Search code examples
xmlxsltxml-parsingstx

Matching two different blocks in XML using STX parser


I have a large XML file that I am trying to match two blocks in by id using the java joost implementation for STX. This is my XML file:

<?xml version='1.0' encoding='UTF-8'?>
<main>
    <table>
        <description id="1" size="big" />
        <description id="2" size="small" />
        <description id="3" size="medium" />
    </table>
    <products>
        <item id="1" color="red" />
        <item id="2" color="green" />
        <item id="3" color="blue" />
    </products>
</main>

And this is the output I'm trying to create:

<?xml version='1.0' encoding='UTF-8'?>
<total>
    <item id="1" color="red" size="big" />
    <item id="2" color="green" size="small" />
    <item id="3" color="blue" size="medium" />
</total>

The stx:buffer did not give any results, and there was no solution for creating key-value pairs similar to a java HashMap. Is there any solution?


Solution

  • I am not familiar with STX, with standard XSLT 3.0 streaming you can use an accumulator holding a map:

    <xsl:stylesheet xmlns:xsl="http://www.w3.org/1999/XSL/Transform"
        xmlns:xs="http://www.w3.org/2001/XMLSchema"
        xmlns:map="http://www.w3.org/2005/xpath-functions/map"
        exclude-result-prefixes="#all"
        version="3.0">
      
      <xsl:accumulator name="description" as="map(xs:untypedAtomic, xs:string)" initial-value="map{}" streamable="yes">
        <xsl:accumulator-rule match="table/description" select="map:put($value, @id, string(@size))"/>
      </xsl:accumulator>
    
      <xsl:mode on-no-match="shallow-copy" use-accumulators="description" streamable="yes"/>
    
      <xsl:output method="xml" indent="yes"/>
      
      <xsl:template match="main">
        <xsl:apply-templates/>
      </xsl:template>
    
      <xsl:template match="table"/>
      <xsl:template match="products">
        <total>
          <xsl:apply-templates/>
        </total>
      </xsl:template>
      
      <xsl:template match="item">
        <xsl:copy>
          <xsl:apply-templates select="@*"/>
          <xsl:attribute name="size" select="accumulator-before('description')(@id)"/>
        </xsl:copy>
      </xsl:template>
    
    </xsl:stylesheet>
    

    XSLT 3.0 with streaming seems currently to be only supported by Saxon EE (9.8 and later (i.e. 9.9, 10, 11, 12)).

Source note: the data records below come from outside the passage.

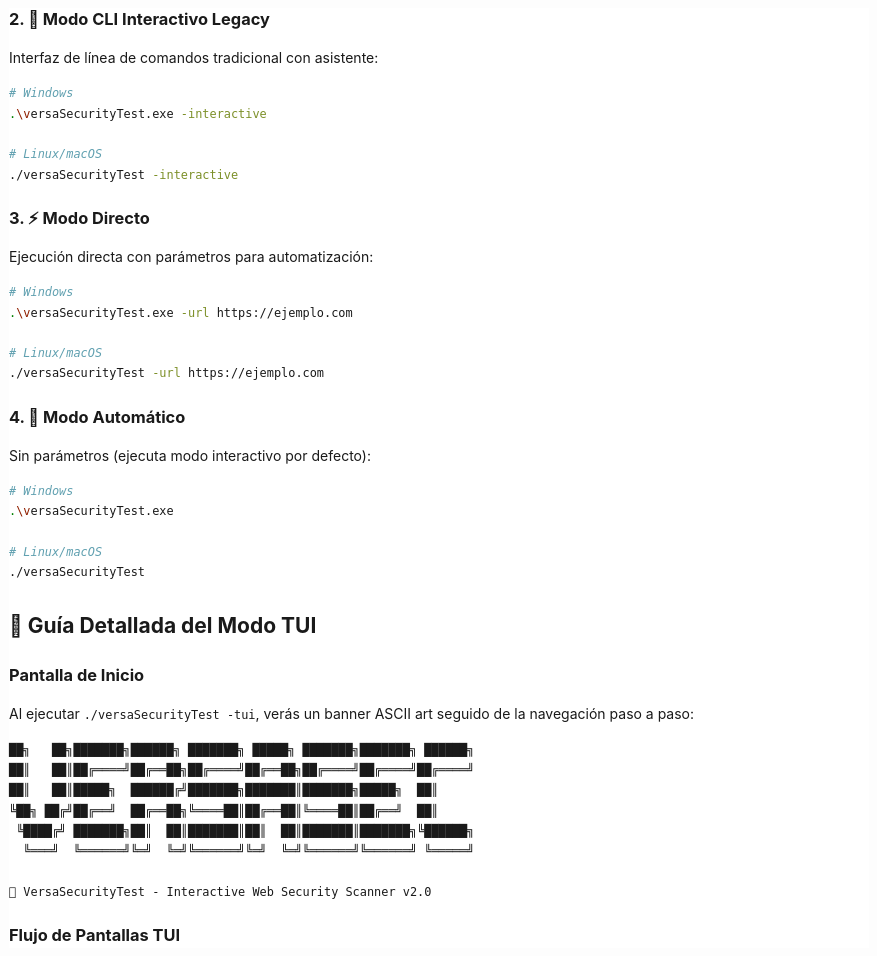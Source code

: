 ### 2. 💬 Modo CLI Interactivo Legacy

Interfaz de línea de comandos tradicional con asistente:

```bash
# Windows
.\versaSecurityTest.exe -interactive

# Linux/macOS
./versaSecurityTest -interactive
```

### 3. ⚡ Modo Directo

Ejecución directa con parámetros para automatización:

```bash
# Windows
.\versaSecurityTest.exe -url https://ejemplo.com

# Linux/macOS
./versaSecurityTest -url https://ejemplo.com
```

### 4. 🔄 Modo Automático

Sin parámetros (ejecuta modo interactivo por defecto):

```bash
# Windows
.\versaSecurityTest.exe

# Linux/macOS
./versaSecurityTest
```

## 🎨 Guía Detallada del Modo TUI

### Pantalla de Inicio

Al ejecutar `./versaSecurityTest -tui`, verás un banner ASCII art seguido de la navegación paso a paso:

```
██╗   ██╗███████╗██████╗ ███████╗ █████╗ ███████╗███████╗ ██████╗
██║   ██║██╔════╝██╔══██╗██╔════╝██╔══██╗██╔════╝██╔════╝██╔════╝
██║   ██║█████╗  ██████╔╝███████╗███████║███████╗█████╗  ██║     
╚██╗ ██╔╝██╔══╝  ██╔══██╗╚════██║██╔══██║╚════██║██╔══╝  ██║     
 ╚████╔╝ ███████╗██║  ██║███████║██║  ██║███████║███████╗╚██████╗
  ╚═══╝  ╚══════╝╚═╝  ╚═╝╚══════╝╚═╝  ╚═╝╚══════╝╚══════╝ ╚═════╝

🔐 VersaSecurityTest - Interactive Web Security Scanner v2.0
```

### Flujo de Pantallas TUI
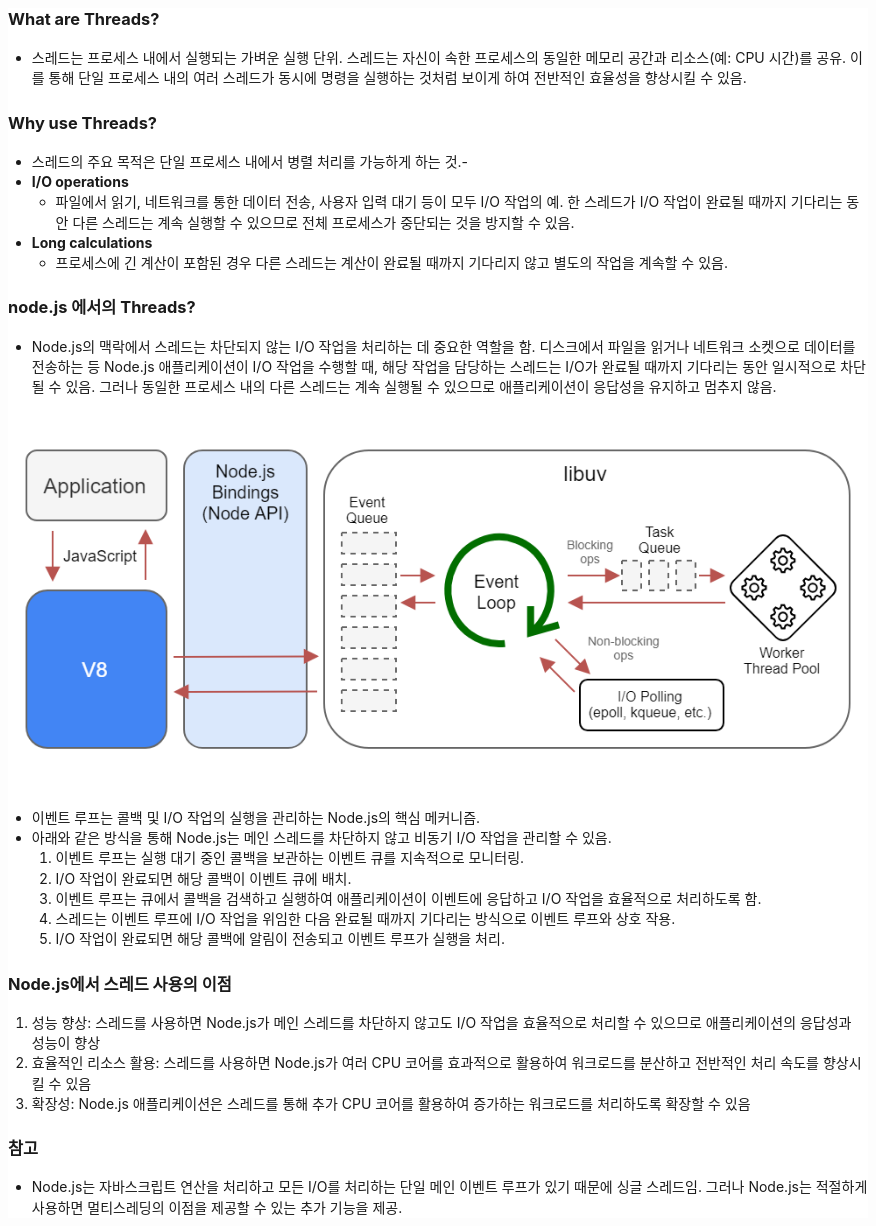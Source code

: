 ### What are Threads?

- 스레드는 프로세스 내에서 실행되는 가벼운 실행 단위. 스레드는 자신이 속한 프로세스의 동일한 메모리 공간과 리소스(예: CPU 시간)를 공유. 이를 통해 단일 프로세스 내의 여러 스레드가 동시에 명령을 실행하는 것처럼 보이게 하여 전반적인 효율성을 향상시킬 수 있음.

### Why use Threads?

- 스레드의 주요 목적은 단일 프로세스 내에서 병렬 처리를 가능하게 하는 것.-
- **I/O operations**
  - 파일에서 읽기, 네트워크를 통한 데이터 전송, 사용자 입력 대기 등이 모두 I/O 작업의 예. 한 스레드가 I/O 작업이 완료될 때까지 기다리는 동안 다른 스레드는 계속 실행할 수 있으므로 전체 프로세스가 중단되는 것을 방지할 수 있음.
- **Long calculations**
  - 프로세스에 긴 계산이 포함된 경우 다른 스레드는 계산이 완료될 때까지 기다리지 않고 별도의 작업을 계속할 수 있음.

### node.js 에서의 Threads?

- Node.js의 맥락에서 스레드는 차단되지 않는 I/O 작업을 처리하는 데 중요한 역할을 함. 디스크에서 파일을 읽거나 네트워크 소켓으로 데이터를 전송하는 등 Node.js 애플리케이션이 I/O 작업을 수행할 때, 해당 작업을 담당하는 스레드는 I/O가 완료될 때까지 기다리는 동안 일시적으로 차단될 수 있음. 그러나 동일한 프로세스 내의 다른 스레드는 계속 실행될 수 있으므로 애플리케이션이 응답성을 유지하고 멈추지 않음.

<br />
<img src="../images/nodejs_threads.png" width="100%" />
<br />
<br />

- 이벤트 루프는 콜백 및 I/O 작업의 실행을 관리하는 Node.js의 핵심 메커니즘.
- 아래와 같은 방식을 통해 Node.js는 메인 스레드를 차단하지 않고 비동기 I/O 작업을 관리할 수 있음.
  1. 이벤트 루프는 실행 대기 중인 콜백을 보관하는 이벤트 큐를 지속적으로 모니터링.
  2. I/O 작업이 완료되면 해당 콜백이 이벤트 큐에 배치.
  3. 이벤트 루프는 큐에서 콜백을 검색하고 실행하여 애플리케이션이 이벤트에 응답하고 I/O 작업을 효율적으로 처리하도록 함.
  4. 스레드는 이벤트 루프에 I/O 작업을 위임한 다음 완료될 때까지 기다리는 방식으로 이벤트 루프와 상호 작용.
  5. I/O 작업이 완료되면 해당 콜백에 알림이 전송되고 이벤트 루프가 실행을 처리.

### Node.js에서 스레드 사용의 이점

1. 성능 향상: 스레드를 사용하면 Node.js가 메인 스레드를 차단하지 않고도 I/O 작업을 효율적으로 처리할 수 있으므로 애플리케이션의 응답성과 성능이 향상
2. 효율적인 리소스 활용: 스레드를 사용하면 Node.js가 여러 CPU 코어를 효과적으로 활용하여 워크로드를 분산하고 전반적인 처리 속도를 향상시킬 수 있음
3. 확장성: Node.js 애플리케이션은 스레드를 통해 추가 CPU 코어를 활용하여 증가하는 워크로드를 처리하도록 확장할 수 있음

### 참고

- Node.js는 자바스크립트 연산을 처리하고 모든 I/O를 처리하는 단일 메인 이벤트 루프가 있기 때문에 싱글 스레드임. 그러나 Node.js는 적절하게 사용하면 멀티스레딩의 이점을 제공할 수 있는 추가 기능을 제공.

    I have now tried to construct an STX example, the following seems to work:

    <stx:transform xmlns:stx="http://stx.sourceforge.net/2002/ns" version="1.0"
                   pass-through="all" strip-space="yes">
    
      <stx:variable name="id"/>
      <stx:variable name="size"/>
    
      <stx:template match="table/description">
        <stx:assign name="id" select="($id, string(@id))"/>
        <stx:assign name="size" select="($size, string(@size))"/>
      </stx:template>
    
      <stx:template match="/* | table | table/description">
        <stx:process-children/>
      </stx:template>
    
      <stx:template match="products">
        <total>
          <stx:process-children/>
        </total>
      </stx:template>
    
      <stx:template match="item">
        <stx:copy attributes="@*">
          <stx:attribute name="size" select="item-at($size, index-of($id, @id))"/>
        </stx:copy>
      </stx:template>
    
    </stx:transform>
    

    Or using a Java HashMap:

    <stx:transform xmlns:stx="http://stx.sourceforge.net/2002/ns" version="1.0"
                   xmlns:hm="java:java.util.HashMap"
                   exclude-result-prefixes="hm"
                   pass-through="all" strip-space="no">
    
      <stx:variable name="description" select="hm:new()"/>
    
      <stx:template match="table/description">
        <stx:variable name="oldValue" select="hm:put($description, string(@id), string(@size))"/>
        <!-- <stx:assign name="description" select="$description"/> -->
      </stx:template>
    
      <stx:template match="/* | table | table/description">
        <stx:process-children/>
      </stx:template>
    
      <stx:template match="products">
        <total>
          <stx:process-children/>
        </total>
      </stx:template>
    
      <stx:template match="item">
        <stx:copy attributes="@*">
          <stx:attribute name="size" select="hm:get($description, string(@id))"/>
        </stx:copy>
      </stx:template>
    
    </stx:transform>